One AI Model, 750 Tasks: Stanford's Merlin Reads CT Scans Better Than Specialist Tools
Every day, radiology departments produce thousands of CT scans that take expert eyes hours to interpret and often yield only partial answers. The images contain far more information than any radiologist can extract in a clinical read - structural patterns, tissue densities, subtle organ changes - most of which is never formally characterized. What if a model could be trained on all of it?
That is the premise behind Merlin, a machine learning model developed by researchers at Stanford University and funded by the National Institutes of Health. The tool was trained on the largest collection of abdominal CT data assembled to date: more than 15,000 three-dimensional scans paired with their radiology reports and nearly one million diagnostic codes from Stanford's clinical systems. Results published in Nature show that Merlin not only handles a sweeping range of tasks but beats purpose-built specialist models at their own jobs.
What "general-purpose" actually means in practice
The researchers tested Merlin across six broad categories of activity spanning more than 750 individual tasks: identifying anatomical features, predicting diagnosis codes, detecting organ abnormalities, generating radiology report content, predicting chronic disease onset, and performing quality assessment. That breadth is unusual. Most medical AI tools are designed to do one thing - detect a specific tumor type, segment a particular organ, flag a specific finding - and are evaluated almost exclusively on that one thing.
Merlin is what researchers call a foundation model: a large model trained on unlabeled data spanning many kinds of information, which can then be applied to downstream tasks with relatively little additional training. The concept comes from natural language processing, where models like GPT trained on vast text corpora turned out to be remarkably good at tasks they were never explicitly trained for. Merlin applies the same logic to 3D medical imaging.
The numbers that matter
On diagnosing from 692 different diagnostic codes, Merlin successfully identified which of two scans was more likely to match a given code 81% of the time, outperforming competing models. For a subset of 102 codes, accuracy rose to 90%.
The disease prediction results are harder to dismiss. Given two scans from different patients, Merlin correctly identified the one at higher risk of developing diabetes, osteoporosis, or heart disease within five years 75% of the time, compared to 68% for the next-best model. That 7-point gap may sound modest, but at population scale - and given that the comparison model was purpose-built for this task while Merlin is general-purpose - the difference is meaningful.
The researchers also challenged Merlin with chest CT scans, a body region entirely absent from its training data. Merlin matched or exceeded models trained exclusively on chest images.
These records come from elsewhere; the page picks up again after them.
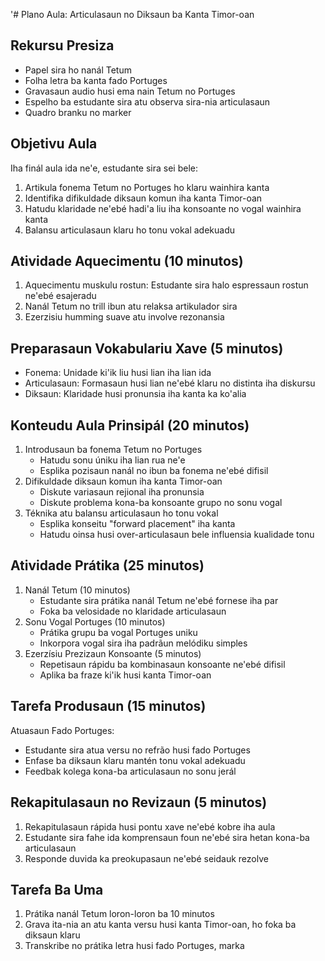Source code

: '# Plano Aula: Articulasaun no Diksaun ba Kanta Timor-oan

## Rekursu Presiza
- Papel sira ho nanál Tetum 
- Folha letra ba kanta fado Portuges
- Gravasaun audio husi ema nain Tetum no Portuges
- Espelho ba estudante sira atu observa sira-nia articulasaun
- Quadro branku no marker 

## Objetivu Aula
Iha finál aula ida ne'e, estudante sira sei bele:
1. Artikula fonema Tetum no Portuges ho klaru wainhira kanta
2. Identifika difikuldade diksaun komun iha kanta Timor-oan
3. Hatudu klaridade ne'ebé hadi'a liu iha konsoante no vogal wainhira kanta
4. Balansu articulasaun klaru ho tonu vokal adekuadu

## Atividade Aquecimentu (10 minutos)
1. Aquecimentu muskulu rostun: Estudante sira halo espressaun rostun ne'ebé esajeradu
2. Nanál Tetum no trill ibun atu relaksa artikulador sira
3. Ezerzisiu humming suave atu involve rezonansia

## Preparasaun Vokabulariu Xave (5 minutos)
- Fonema: Unidade ki'ik liu husi lian iha lian ida
- Articulasaun: Formasaun husi lian ne'ebé klaru no distinta iha diskursu 
- Diksaun: Klaridade husi pronunsia iha kanta ka ko'alia

## Konteudu Aula Prinsipál (20 minutos)
1. Introdusaun ba fonema Tetum no Portuges
   - Hatudu sonu úniku iha lian rua ne'e
   - Esplika pozisaun nanál no ibun ba fonema ne'ebé difisil
2. Difikuldade diksaun komun iha kanta Timor-oan
   - Diskute variasaun rejional iha pronunsia 
   - Diskute problema kona-ba konsoante grupo no sonu vogal
3. Téknika atu balansu articulasaun ho tonu vokal
   - Esplika konseitu "forward placement" iha kanta
   - Hatudu oinsa husi over-articulasaun bele influensia kualidade tonu

## Atividade Prátika (25 minutos)
1. Nanál Tetum (10 minutos)
   - Estudante sira prátika nanál Tetum ne'ebé fornese iha par
   - Foka ba velosidade no klaridade articulasaun
2. Sonu Vogal Portuges (10 minutos)
   - Prátika grupu ba vogal Portuges uniku
   - Inkorpora vogal sira iha padrãun melódiku simples
3. Ezerzísiu Prezizaun Konsoante (5 minutos)
   - Repetisaun rápidu ba kombinasaun konsoante ne'ebé difisil
   - Aplika ba fraze ki'ik husi kanta Timor-oan

## Tarefa Produsaun (15 minutos)
Atuasaun Fado Portuges:
- Estudante sira atua versu no refrão husi fado Portuges
- Enfase ba diksaun klaru mantén tonu vokal adekuadu
- Feedbak kolega kona-ba articulasaun no sonu jerál

## Rekapitulasaun no Revizaun (5 minutos)
1. Rekapitulasaun rápida husi pontu xave ne'ebé kobre iha aula
2. Estudante sira fahe ida komprensaun foun ne'ebé sira hetan kona-ba articulasaun
3. Responde duvida ka preokupasaun ne'ebé seidauk rezolve 

## Tarefa Ba Uma
1. Prátika nanál Tetum loron-loron ba 10 minutos
2. Grava ita-nia an atu kanta versu husi kanta Timor-oan, ho foka ba diksaun klaru
3. Transkribe no prátika letra husi fado Portuges, marka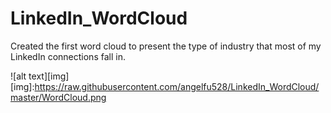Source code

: # LinkedIn_WordCloud
Created the first word cloud to present the type of industry that most of my LinkedIn connections fall in. 

![alt text][img]
[img]:https://raw.githubusercontent.com/angelfu528/LinkedIn_WordCloud/master/WordCloud.png 
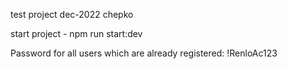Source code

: test project dec-2022 chepko

start project - npm run start:dev

Password for all users which are already registered: !RenloAc123
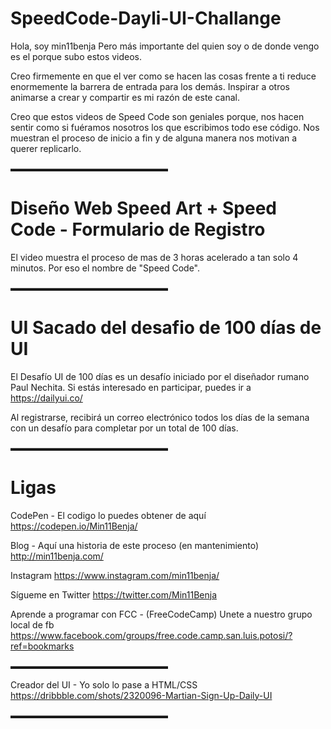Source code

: # SpeedCode-Dayli-UI-Challange


Hola, soy min11benja 
Pero más importante del quien soy o de donde vengo es el porque subo estos videos. 

Creo firmemente en que el ver como se hacen las cosas frente a ti reduce enormemente la barrera de entrada para los demás. Inspirar a otros animarse a crear y compartir es mi razón de este canal.

Creo que estos videos de Speed Code son geniales porque, nos hacen sentir como si fuéramos nosotros los que escribimos todo ese código. Nos muestran el proceso de inicio a fin y de alguna manera nos motivan a querer replicarlo.

▬▬▬▬▬▬▬▬▬▬▬▬▬▬▬▬▬▬

# Diseño Web Speed Art + Speed Code - Formulario de Registro

El video muestra el proceso de mas de 3 horas acelerado a tan solo 4 minutos. Por eso el nombre de "Speed Code". 

▬▬▬▬▬▬▬▬▬▬▬▬▬▬▬▬▬▬

# UI Sacado del desafio de 100 días de UI 

El Desafío UI de 100 días es un desafío iniciado por el diseñador rumano Paul Nechita. Si estás interesado en participar, puedes ir a https://dailyui.co/

Al registrarse, recibirá un correo electrónico todos los días de la semana con un desafío para completar por un total de 100 días.

▬▬▬▬▬▬▬▬▬▬▬▬▬▬▬▬▬▬

# Ligas

CodePen - El codigo lo puedes obtener de aquí
https://codepen.io/Min11Benja/

Blog - Aquí una historia de este proceso (en mantenimiento)
http://min11benja.com/

Instagram
https://www.instagram.com/min11benja/

Sígueme en Twitter
https://twitter.com/Min11Benja

Aprende a programar con FCC - (FreeCodeCamp) 
Unete a nuestro grupo local de fb 
https://www.facebook.com/groups/free.code.camp.san.luis.potosi/?ref=bookmarks

▬▬▬▬▬▬▬▬▬▬▬▬▬▬▬▬▬▬

Creador del UI - Yo solo lo pase a HTML/CSS
https://dribbble.com/shots/2320096-Martian-Sign-Up-Daily-UI

▬▬▬▬▬▬▬▬▬▬▬▬▬▬▬▬▬▬
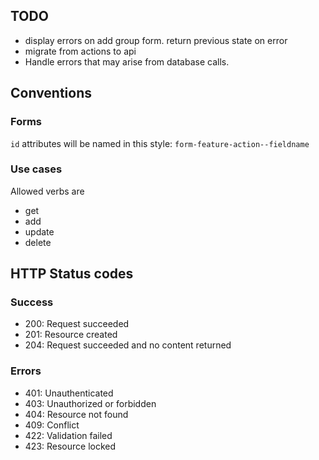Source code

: ## TODO
- display errors on add group form. return previous state on error
- migrate from actions to api
- Handle errors that may arise from database calls.
## Conventions
### Forms
`id` attributes will be named in this style: `form-feature-action--fieldname` 
### Use cases
Allowed verbs are
- get
- add
- update
- delete

## HTTP Status codes
### Success
- 200: Request succeeded
- 201: Resource created
- 204: Request succeeded and no content returned
### Errors
- 401: Unauthenticated
- 403: Unauthorized or forbidden
- 404: Resource not found
- 409: Conflict
- 422: Validation failed
- 423: Resource locked
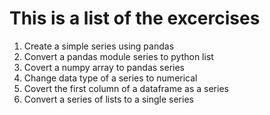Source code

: # This is a list of the excercises

1. Create a simple series using pandas
2. Convert a pandas module series to python list
3. Covert a numpy array to pandas series
4. Change data type of a series to numerical
5. Covert the first column of a dataframe as a series
6. Convert a series of lists to a single series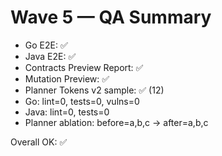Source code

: # Wave 5 — QA Summary

- Go E2E: ✅
- Java E2E: ✅
- Contracts Preview Report: ✅
- Mutation Preview: ✅
- Planner Tokens v2 sample: ✅ (12)
- Go: lint=0, tests=0, vulns=0
- Java: lint=0, tests=0
- Planner ablation: before=a,b,c → after=a,b,c

Overall OK: ✅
That kind of cross-domain transfer is not something narrowly specialized tools typically achieve.
Why a physician shortage makes this urgent
CT is among the first imaging tools deployed in medical evaluations. The process from scan to diagnosis is long: a radiologist interprets the images, determines whether additional tests are warranted, and communicates findings to the ordering physician. At every step, there is delay - and the U.S. physician shortage makes those delays worse year by year.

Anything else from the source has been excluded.